> [AIM OF THE EXERCISE]:
Go through the entries below. Copy each line in which "relu" appears.

Source texts of formatted documents
· · · ·
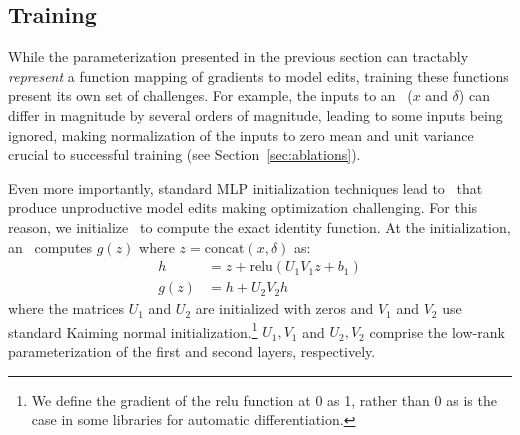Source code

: \documentclass{article}
\begin{document}
\subsection{Training \name}
While the parameterization presented in the previous section can tractably \textit{represent} a function mapping of gradients to model edits, training these functions
present its own set of challenges. 
For example, the inputs to an \name~($x$ and $\delta$) can differ in magnitude by several orders of magnitude, leading to some inputs being ignored, making normalization of the inputs to zero mean and unit variance crucial to successful training (see Section~\ref{sec:ablations}). 


Even more importantly, standard MLP initialization techniques lead to \name~that produce unproductive model edits making optimization challenging. For this reason, we initialize \name~to compute the exact identity function. At the initialization, an \name~computes $g(z)$ where $z=\text{concat}(x, \delta)$ as:
\begin{align}
    h &= z + \text{relu}(U_1V_1 z + b_1) \\
    g(z) &= h + U_2V_2 h
\end{align}
where the matrices $U_1$ and $U_2$ are initialized with zeros and $V_1$ and $V_2$ use standard Kaiming normal initialization.\footnote{We define the gradient of the relu function at 0 as 1, rather than 0 as is the case in some libraries for automatic differentiation.}
$U_1,V_1$ and $U_2,V_2$ comprise the low-rank parameterization of the first and second layers, respectively.
\end{document}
· · · ·
> [SOLUTION TO THE PROBLEM]:
    h &= z + \text{relu}(U_1V_1 z + b_1) \\
where the matrices $U_1$ and $U_2$ are initialized with zeros and $V_1$ and $V_2$ use standard Kaiming normal initialization.\footnote{We define the gradient of the relu function at 0 as 1, rather than 0 as is the case in some libraries for automatic differentiation.}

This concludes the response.